ASSIGNMENT:
After locating the line with "6. [ ] Add per-repository coverage view" in the data that follows, return it and every later line exactly, up to and including the line with "## 📞 **Support**".

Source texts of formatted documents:
+ + + +

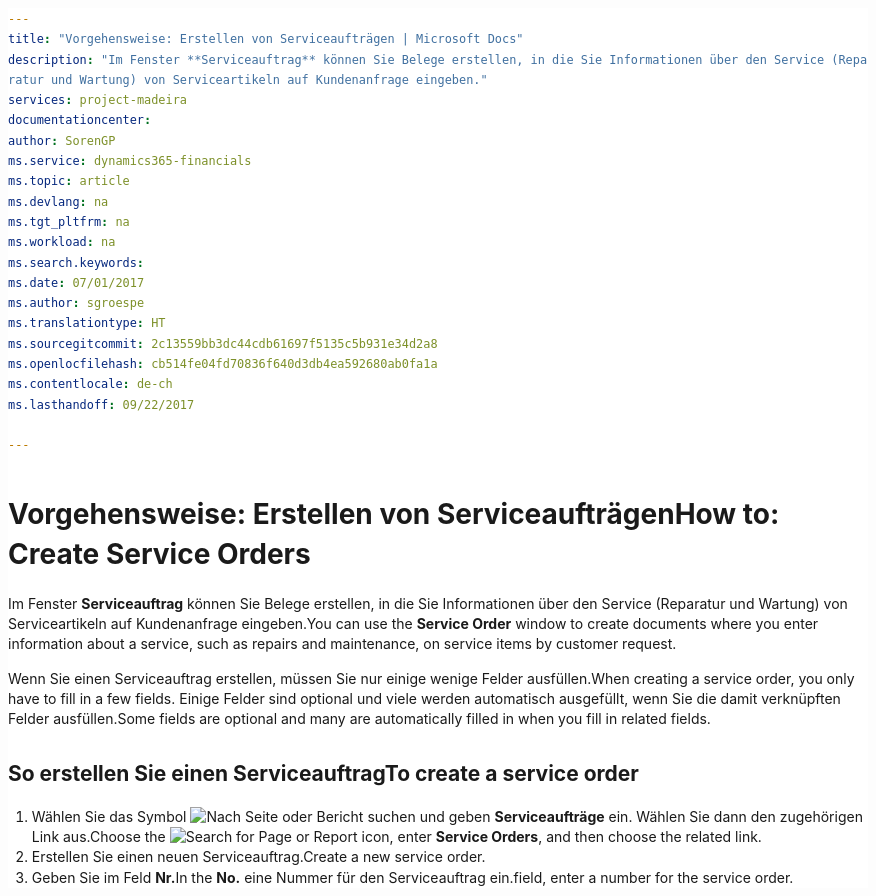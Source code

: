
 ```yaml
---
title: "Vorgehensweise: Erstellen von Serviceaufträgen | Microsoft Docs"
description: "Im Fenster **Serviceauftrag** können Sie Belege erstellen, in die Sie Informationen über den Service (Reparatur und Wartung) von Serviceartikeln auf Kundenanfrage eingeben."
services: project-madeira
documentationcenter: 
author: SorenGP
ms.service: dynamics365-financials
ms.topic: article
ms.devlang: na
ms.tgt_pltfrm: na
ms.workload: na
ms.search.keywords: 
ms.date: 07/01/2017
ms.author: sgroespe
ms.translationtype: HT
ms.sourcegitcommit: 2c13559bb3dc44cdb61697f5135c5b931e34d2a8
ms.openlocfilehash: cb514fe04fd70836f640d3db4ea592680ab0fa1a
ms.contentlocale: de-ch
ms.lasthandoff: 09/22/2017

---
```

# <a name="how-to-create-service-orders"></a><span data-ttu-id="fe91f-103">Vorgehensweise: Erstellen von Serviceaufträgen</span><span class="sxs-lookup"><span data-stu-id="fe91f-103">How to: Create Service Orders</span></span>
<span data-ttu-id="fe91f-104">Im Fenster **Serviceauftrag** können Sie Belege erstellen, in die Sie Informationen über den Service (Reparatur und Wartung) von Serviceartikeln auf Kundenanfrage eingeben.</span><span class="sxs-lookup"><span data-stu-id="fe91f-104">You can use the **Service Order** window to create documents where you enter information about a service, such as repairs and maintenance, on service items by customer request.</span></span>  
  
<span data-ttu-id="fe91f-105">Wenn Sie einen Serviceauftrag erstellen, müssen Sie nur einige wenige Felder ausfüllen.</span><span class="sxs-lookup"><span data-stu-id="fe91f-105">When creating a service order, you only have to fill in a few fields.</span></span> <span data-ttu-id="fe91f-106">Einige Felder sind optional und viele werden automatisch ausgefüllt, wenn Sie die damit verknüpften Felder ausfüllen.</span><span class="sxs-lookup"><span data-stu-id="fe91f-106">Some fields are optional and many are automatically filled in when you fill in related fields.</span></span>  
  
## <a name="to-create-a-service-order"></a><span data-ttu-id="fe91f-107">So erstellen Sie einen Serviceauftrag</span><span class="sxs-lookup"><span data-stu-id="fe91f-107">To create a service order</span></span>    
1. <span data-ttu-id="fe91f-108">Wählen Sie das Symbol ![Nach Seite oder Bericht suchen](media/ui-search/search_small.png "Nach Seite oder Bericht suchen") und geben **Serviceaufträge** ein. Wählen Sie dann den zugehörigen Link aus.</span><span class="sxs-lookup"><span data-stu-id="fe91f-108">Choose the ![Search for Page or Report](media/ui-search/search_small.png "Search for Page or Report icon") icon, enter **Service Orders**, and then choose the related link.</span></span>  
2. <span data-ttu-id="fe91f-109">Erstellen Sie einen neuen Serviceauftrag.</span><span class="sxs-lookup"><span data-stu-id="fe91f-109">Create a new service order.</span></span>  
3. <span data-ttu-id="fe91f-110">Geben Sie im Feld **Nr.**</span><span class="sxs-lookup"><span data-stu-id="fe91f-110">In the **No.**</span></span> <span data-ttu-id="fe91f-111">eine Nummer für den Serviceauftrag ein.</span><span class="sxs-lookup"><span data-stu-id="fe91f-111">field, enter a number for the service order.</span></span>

+ + + +

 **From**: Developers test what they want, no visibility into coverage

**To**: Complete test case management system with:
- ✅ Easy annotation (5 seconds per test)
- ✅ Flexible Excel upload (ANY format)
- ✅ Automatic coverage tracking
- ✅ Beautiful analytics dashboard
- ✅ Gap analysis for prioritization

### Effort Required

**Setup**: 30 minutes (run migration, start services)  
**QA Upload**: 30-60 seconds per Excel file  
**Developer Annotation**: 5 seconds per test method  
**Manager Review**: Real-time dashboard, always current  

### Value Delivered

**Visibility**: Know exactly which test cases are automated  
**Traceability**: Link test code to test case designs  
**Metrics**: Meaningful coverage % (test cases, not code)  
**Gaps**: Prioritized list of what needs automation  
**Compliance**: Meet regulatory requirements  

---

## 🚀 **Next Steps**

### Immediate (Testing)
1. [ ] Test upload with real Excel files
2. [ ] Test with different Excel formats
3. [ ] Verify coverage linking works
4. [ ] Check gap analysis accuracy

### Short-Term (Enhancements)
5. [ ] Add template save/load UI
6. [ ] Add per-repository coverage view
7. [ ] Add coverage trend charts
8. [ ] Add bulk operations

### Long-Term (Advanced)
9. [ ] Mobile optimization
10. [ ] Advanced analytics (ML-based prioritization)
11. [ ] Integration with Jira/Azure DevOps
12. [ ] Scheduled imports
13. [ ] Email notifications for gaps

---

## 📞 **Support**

+ + + +

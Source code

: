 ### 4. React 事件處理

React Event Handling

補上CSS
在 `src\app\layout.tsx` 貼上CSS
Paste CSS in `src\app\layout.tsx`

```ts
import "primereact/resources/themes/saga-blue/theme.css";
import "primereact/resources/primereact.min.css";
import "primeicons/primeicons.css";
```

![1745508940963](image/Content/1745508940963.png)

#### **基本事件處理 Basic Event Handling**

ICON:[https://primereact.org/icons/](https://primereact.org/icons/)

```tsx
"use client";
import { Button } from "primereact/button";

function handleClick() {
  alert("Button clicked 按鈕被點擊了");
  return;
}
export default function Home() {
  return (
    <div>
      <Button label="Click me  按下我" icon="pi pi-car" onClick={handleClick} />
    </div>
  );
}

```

+ + + +

RESPONSE TO THIS EXERCISE:
6. [ ] Add per-repository coverage view
7. [ ] Add coverage trend charts
8. [ ] Add bulk operations

### Long-Term (Advanced)
9. [ ] Mobile optimization
10. [ ] Advanced analytics (ML-based prioritization)
11. [ ] Integration with Jira/Azure DevOps
12. [ ] Scheduled imports
13. [ ] Email notifications for gaps

---

## 📞 **Support**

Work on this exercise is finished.